--- EXERCISE INPUT Enclosed Below ---

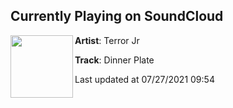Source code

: ## Currently Playing on SoundCloud

[<img align="left" width="100" src="https://i1.sndcdn.com/artworks-s92116bmBgkDko2f-kp6ShQ-t500x500.jpg">](https://soundcloud.com/terrorjr/dinner-plate?in=terrorjr/sets/rancho_catastrophe)

**Artist**: Terror Jr 

**Track**: Dinner Plate

Last updated at 07/27/2021 09:54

--- End of Enclosed EXERCISE INPUT ---

# TASK TO CARRY OUT
Beginning with the line that contains "Playing on SoundCloud", retype every remaining line of the listing exactly, ending with the last one.

# SOLUTION BELOW
: ## Currently Playing on SoundCloud

[<img align="left" width="100" src="https://i1.sndcdn.com/artworks-s92116bmBgkDko2f-kp6ShQ-t500x500.jpg">](https://soundcloud.com/terrorjr/dinner-plate?in=terrorjr/sets/rancho_catastrophe)

**Artist**: Terror Jr 

**Track**: Dinner Plate

Last updated at 07/27/2021 09:54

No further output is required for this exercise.